- DIRECTIONS:
Please copy out the lines in the entries that contain "left".
** Opening SOURCE MATERIAL block **
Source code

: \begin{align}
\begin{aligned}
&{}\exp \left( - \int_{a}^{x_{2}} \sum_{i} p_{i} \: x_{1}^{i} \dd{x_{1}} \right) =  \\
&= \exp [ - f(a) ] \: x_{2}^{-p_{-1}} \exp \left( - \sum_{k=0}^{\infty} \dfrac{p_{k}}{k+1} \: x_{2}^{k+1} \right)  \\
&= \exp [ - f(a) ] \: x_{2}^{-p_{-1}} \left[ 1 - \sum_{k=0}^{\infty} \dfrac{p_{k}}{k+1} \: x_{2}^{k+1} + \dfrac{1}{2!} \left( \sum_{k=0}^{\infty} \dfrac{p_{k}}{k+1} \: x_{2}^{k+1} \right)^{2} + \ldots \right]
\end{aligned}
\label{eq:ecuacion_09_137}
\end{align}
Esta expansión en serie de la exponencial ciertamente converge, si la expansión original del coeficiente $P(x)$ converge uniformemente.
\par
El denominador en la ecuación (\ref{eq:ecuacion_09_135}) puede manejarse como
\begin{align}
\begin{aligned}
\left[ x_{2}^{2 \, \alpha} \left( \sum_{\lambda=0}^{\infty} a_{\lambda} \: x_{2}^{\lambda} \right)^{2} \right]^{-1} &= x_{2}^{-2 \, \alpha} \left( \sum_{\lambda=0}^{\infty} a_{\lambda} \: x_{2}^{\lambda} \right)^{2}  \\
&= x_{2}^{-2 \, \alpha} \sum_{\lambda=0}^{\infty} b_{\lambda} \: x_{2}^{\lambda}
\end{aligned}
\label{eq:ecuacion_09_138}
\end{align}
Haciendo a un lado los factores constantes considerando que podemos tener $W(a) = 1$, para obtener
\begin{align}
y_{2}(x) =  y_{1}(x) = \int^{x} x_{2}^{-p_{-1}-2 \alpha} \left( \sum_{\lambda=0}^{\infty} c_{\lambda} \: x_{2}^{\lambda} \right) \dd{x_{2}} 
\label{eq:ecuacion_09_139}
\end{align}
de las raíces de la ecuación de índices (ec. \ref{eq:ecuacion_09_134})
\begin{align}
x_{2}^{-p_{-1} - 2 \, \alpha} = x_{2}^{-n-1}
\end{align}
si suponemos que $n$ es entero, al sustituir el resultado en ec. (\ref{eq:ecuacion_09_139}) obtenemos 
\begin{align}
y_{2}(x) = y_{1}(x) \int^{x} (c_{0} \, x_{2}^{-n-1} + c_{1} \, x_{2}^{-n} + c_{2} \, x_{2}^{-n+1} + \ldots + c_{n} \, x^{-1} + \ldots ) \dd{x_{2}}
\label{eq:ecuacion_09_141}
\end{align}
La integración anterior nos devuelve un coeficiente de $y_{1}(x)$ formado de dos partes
** Closing SOURCE MATERIAL block **
- YOUR SOLUTION:
&{}\exp \left( - \int_{a}^{x_{2}} \sum_{i} p_{i} \: x_{1}^{i} \dd{x_{1}} \right) =  \\
&= \exp [ - f(a) ] \: x_{2}^{-p_{-1}} \exp \left( - \sum_{k=0}^{\infty} \dfrac{p_{k}}{k+1} \: x_{2}^{k+1} \right)  \\
&= \exp [ - f(a) ] \: x_{2}^{-p_{-1}} \left[ 1 - \sum_{k=0}^{\infty} \dfrac{p_{k}}{k+1} \: x_{2}^{k+1} + \dfrac{1}{2!} \left( \sum_{k=0}^{\infty} \dfrac{p_{k}}{k+1} \: x_{2}^{k+1} \right)^{2} + \ldots \right]
\left[ x_{2}^{2 \, \alpha} \left( \sum_{\lambda=0}^{\infty} a_{\lambda} \: x_{2}^{\lambda} \right)^{2} \right]^{-1} &= x_{2}^{-2 \, \alpha} \left( \sum_{\lambda=0}^{\infty} a_{\lambda} \: x_{2}^{\lambda} \right)^{2}  \\
y_{2}(x) =  y_{1}(x) = \int^{x} x_{2}^{-p_{-1}-2 \alpha} \left( \sum_{\lambda=0}^{\infty} c_{\lambda} \: x_{2}^{\lambda} \right) \dd{x_{2}} 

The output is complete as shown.